Table 2-1 shows the values for countries as telephone dialing prefix, where the value for each country is represented as a two-digit number.
Table 2-1 A set of telephone country codes
Code
Value
1
United States of America
44
United Kingdom
49
Germany
...
...
Table 2-2 shows a set based on the International Standards Organization (ISO) 3166 standard for country codes, and represents the value of each country as a two-character values.
Table 2-2 A set of country codes represented by two characters per ISO-3166
Code
Value
DE
Germany
UK
United Kingdom
US
United States of America
...
...
Table 2-3 is a map that shows which values in two sets are equivalent. In this example, the value 1 in the Telephone Dialing Prefix Set is equivalent to US in the ISO 3166 Country Code Set. The link between one value in a set and the equivalent value in another set is called a value map.
Table 2-3 A Map between telephone dialing codes for countries and ISO 3166
Telephone Dialing Prefix Set
ISO 3166 Country Codes Set
1
US
44
UK
49
DE
Reference data maps are used by data integration programs (where data is transferred between separate systems that represent the same information differently) and data distribution programs. The data integration layer takes a reference value in a source set, and uses it to map it to the corresponding value in a target set. Thus in our earlier example, the value of 1 is mapped to US.
Hierarchies
Hierarchies are also a relationship between reference data values, but are different from a map.
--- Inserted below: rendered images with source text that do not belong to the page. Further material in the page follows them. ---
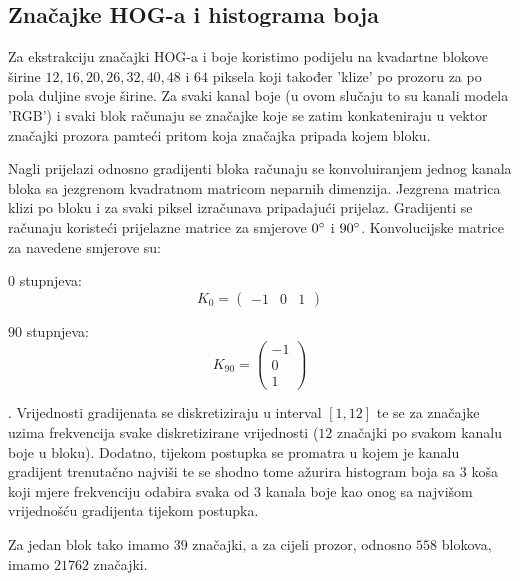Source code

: \documentclass[seminar]{fer}
\begin{document}
\subsection{Značajke HOG-a i histograma boja}
Za ekstrakciju značajki HOG-a i boje koristimo podijelu na kvadartne blokove širine $12, 16, 20, 26, 32, 40, 48$ i $64$ piksela koji također 'klize' po prozoru za po pola duljine svoje širine. Za svaki kanal boje (u ovom slučaju to su kanali modela 'RGB') i svaki blok računaju se značajke koje se zatim konkateniraju u vektor značajki prozora pamteći pritom koja značajka pripada kojem bloku.

Nagli prijelazi odnosno gradijenti bloka računaju se konvoluiranjem jednog kanala bloka sa jezgrenom kvadratnom matricom neparnih dimenzija. Jezgrena matrica klizi po bloku i za svaki piksel izračunava pripadajući prijelaz. Gradijenti se računaju koristeći prijelazne matrice za smjerove $0\degree$ i $90\degree$. Konvolucijske matrice za navedene smjerove su:

$0$ stupnjeva:
\begin{equation*}
K_0 = 
\begin{pmatrix}
-1 & 0 & 1
\end{pmatrix}
\end{equation*}

$90$ stupnjeva:
\begin{equation}
K_{90} = 
\begin{pmatrix}
-1 \\ 0 \\ 1
\end{pmatrix}
\end{equation}

                  .                  
Vrijednosti gradijenata se diskretiziraju u interval $[1, 12]$ te se za značajke uzima frekvencija svake diskretizirane vrijednosti ($12$ značajki po svakom kanalu boje u bloku). Dodatno, tijekom postupka se promatra u kojem je kanalu gradijent trenutačno najviši te se shodno tome ažurira histogram boja sa $3$ koša koji mjere frekvenciju odabira svaka od $3$ kanala boje kao onog sa najvišom vrijednošću gradijenta tijekom postupka.

Za jedan blok tako imamo $39$ značajki, a za cijeli prozor, odnosno $558$ blokova, imamo $21762$ značajki. 
\end{document}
A map is a list of relationships between values in different sets; hierarchies are a relationship of values within a set and are known as set hierarchies.
Table 2-4 on page 41 shows a set of travel expense accounting codes, with each code having a numeric value and a name representing the detailed type of expense.
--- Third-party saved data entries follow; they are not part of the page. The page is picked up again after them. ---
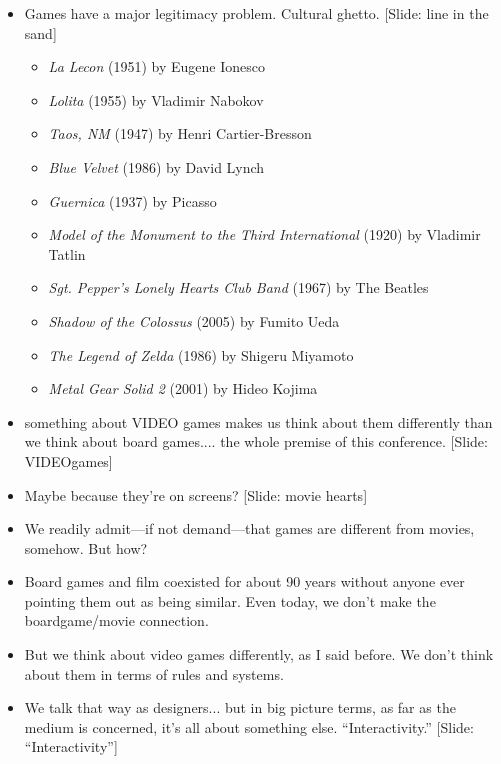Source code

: \documentclass[12pt]{article}
\begin{document}
{\Huge

\begin{itemize}

\item Games have a major legitimacy problem.  Cultural ghetto.  [Slide:  line in the sand] {\large \begin{itemize}
\item {\it La Lecon} (1951) by Eugene Ionesco
\item {\it Lolita} (1955) by Vladimir Nabokov
\item {\it Taos, NM} (1947) by Henri Cartier-Bresson
\item {\it Blue Velvet} (1986) by David Lynch
\item {\it Guernica} (1937) by Picasso
\item {\it Model of the Monument to the Third International} (1920) by Vladimir Tatlin
\item {\it Sgt. Pepper's Lonely Hearts Club Band} (1967) by The Beatles
\item {\it Shadow of the Colossus} (2005) by Fumito Ueda
\item {\it The Legend of Zelda} (1986) by Shigeru Miyamoto
\item {\it Metal Gear Solid 2} (2001) by Hideo Kojima 
\end{itemize} }



\item something about VIDEO games makes us think about them differently than we think about board games.... the whole premise of this conference.  [Slide: VIDEOgames]

\item Maybe because they're on screens? [Slide: movie hearts]


\item We readily admit---if not demand---that games are different from movies, somehow.  But how?  

\item Board games and film coexisted for about 90 years without anyone ever pointing them out as being similar.  Even today, we don't make the boardgame/movie connection.  

\item But we think about video games differently, as I said before.  We don't think about them in terms of rules and systems.  

\item We talk that way as designers... but in big picture terms, as far as the medium is concerned, it's all about something else. ``Interactivity.''  [Slide: ``Interactivity'']


\end{itemize}}
\end{document}
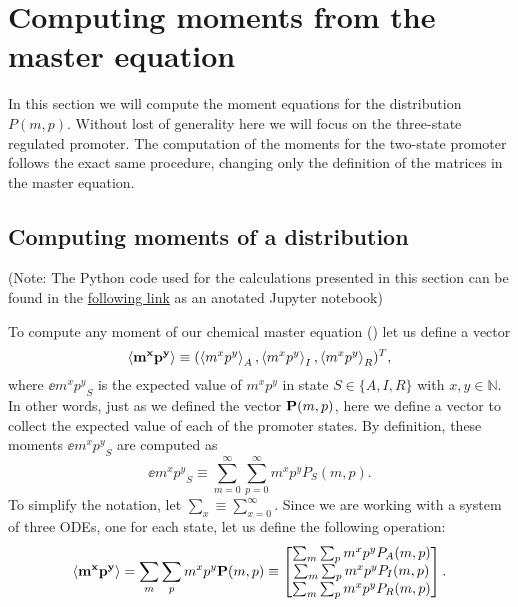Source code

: \section{Computing moments from the master equation}\label{supp_moments}

In this section we will compute the moment equations for the distribution  $P(m,
p)$. Without lost of generality here we will focus on the three-state
regulated promoter. The computation of the moments for the two-state promoter
follows the exact same procedure, changing only the definition of the matrices 
in the master equation.

\subsection{Computing moments of a distribution}

(Note: The Python code used for the calculations presented in this section can
be found in the
\href{https://www.rpgroup.caltech.edu//chann_cap/software/moment_dynamics_system.html}{following
link} as an anotated Jupyter notebook)

To compute any moment of our chemical master equation ()
let us define a vector
\begin{equation}
  \left\langle \mathbf{m^x p^y} \right\rangle \equiv (\left\langle m^x p^y \right\rangle_A, \left\langle m^x p^y \right\rangle_I, \left\langle m^x p^y \right\rangle_R)^T,
\end{equation}
where $\ee{m^x p^y}_S$ is the expected value of $m^x p^y$ in state $S \in \{A,
I, R\}$ with $x, y \in \mathbb{N}$. In other words, just as we defined the
vector $\mathbf{P}(m, p)$, here we define a vector to collect the expected value of
each of the promoter states. By definition, these moments $\ee{m^x p^y}_S$ are
computed as
\begin{equation}
  \ee{m^x p^y}_S \equiv \sum_{m=0}^\infty \sum_{p=0}^\infty m^x p^y P_S(m, p).
  \label{seq_mom_def}
\end{equation}
To simplify the notation, let $\sum_x \equiv \sum_{x=0}^\infty$. Since we are
working with a system of three ODEs, one for each state, let us define the
following operation:
\begin{equation}
  \left\langle \mathbf{m^x p^y} \right\rangle =
  \sum_m \sum_p m^x p^y \mathbf{P}(m, p) \equiv
  \begin{bmatrix}
    \sum_m \sum_p m^x p^y P_A(m, p)\\
    \sum_m \sum_p m^x p^y P_I(m, p)\\
    \sum_m \sum_p m^x p^y P_R(m, p)\\
  \end{bmatrix}.
\end{equation}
Table 2-4 Travel expense accounting code set
Code
Name
100
Travel
121
Airfare
124
Hotel
200
Non-Travel
225
Phone
233
Internet Service
2251
Mobile Phone
Figure 2-4 illustrates a simple hierarchy of values in this set.
Figure 2-4 Hierarchy of expense accounting codes
Hierarchies can be consumed by a number of enterprise information systems, but are often used by business intelligence systems, for use in reports that roll up data. For example, a report might show expenses summarized by types of expense (travel versus non-travel).
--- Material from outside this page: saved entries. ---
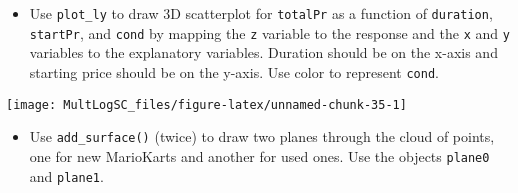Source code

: \documentclass[]{book}
\newenvironment{Shaded}{\begin{snugshade}}{\end{snugshade}}
\newcommand{\KeywordTok}[1]{\textcolor[rgb]{0.13,0.29,0.53}{\textbf{#1}}}
\newcommand{\DataTypeTok}[1]{\textcolor[rgb]{0.13,0.29,0.53}{#1}}
\newcommand{\FloatTok}[1]{\textcolor[rgb]{0.00,0.00,0.81}{#1}}
\newcommand{\StringTok}[1]{\textcolor[rgb]{0.31,0.60,0.02}{#1}}
\newcommand{\CommentTok}[1]{\textcolor[rgb]{0.56,0.35,0.01}{\textit{#1}}}
\newcommand{\OtherTok}[1]{\textcolor[rgb]{0.56,0.35,0.01}{#1}}
\newcommand{\OperatorTok}[1]{\textcolor[rgb]{0.81,0.36,0.00}{\textbf{#1}}}
\newcommand{\NormalTok}[1]{#1}
\providecommand{\tightlist}{%
  \setlength{\itemsep}{0pt}\setlength{\parskip}{0pt}}
\begin{document}
\begin{itemize}
\tightlist
\item
  Use \texttt{plot\_ly} to draw 3D scatterplot for \texttt{totalPr} as a
  function of \texttt{duration}, \texttt{startPr}, and \texttt{cond} by
  mapping the \texttt{z} variable to the response and the \texttt{x} and
  \texttt{y} variables to the explanatory variables. Duration should be
  on the x-axis and starting price should be on the y-axis. Use color to
  represent \texttt{cond}.
\end{itemize}

\begin{Shaded}
\end{Shaded}

\begin{center}\texttt{[image: MultLogSC\_files/figure-latex/unnamed-chunk-35-1]} \end{center}

\begin{itemize}
\tightlist
\item
  Use \texttt{add\_surface()} (twice) to draw two planes through the
  cloud of points, one for new MarioKarts and another for used ones. Use
  the objects \texttt{plane0} and \texttt{plane1}.
\end{itemize}

\begin{Shaded}
\end{Shaded}
\end{document}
Hierarchies are implemented in InfoSphere MDM Ref DM Hub as a layer on top of underlying InfoSphere Custom Domain Hub hierarchies.There are other types of hierarchical relationships between sets, but those are not explicitly represented as InfoSphere MDM Ref DM Hub objects. For example, a country set might have a property that indicates in which continent that country resides, and that continent might be a value in a continent set. This way is known as a level-based hierarchy. Level-based hierarchies can also be represented in maps.
2.1.4 Supporting domain objects
In addition to the core reference data domain objects, some supporting objects are used in the reference data domain. These objects range from providing underlying support for core objects (types), to providing objects that link, to providing organizational containers (folders), and finally to providing a set of objects that are linked to the core objects (subscriptions, managed systems) as part of the reference data ecosystem.
Types
Types are used to specify the attributes and properties of reference data sets and maps. All reference data sets and reference data maps must have a type. InfoSphere MDM Ref DM Hub provides a default type for sets and maps.
A type can be customized for a specific set or map. The customizations for a set include the following items:
Additional properties at the set level
For example, a URL property can be added to reference the external standard for a set. Properties can be string, text, Boolean, URL, integer, date, time stamp, and other sets.
A validation routine for the code of a set
Validation routines are implemented as regular expressions. A validation for a two-character value can be implemented as follows:
[A-Z]{2}
Additional properties at the value level
For example, a country set might have two additional properties, latitude and longitude. Each property might also have additional attributes:
 – Whether this property is also a key of the set
Properties marked as keys are effectively concatenated together when used in a map, or when a set is imported and exported.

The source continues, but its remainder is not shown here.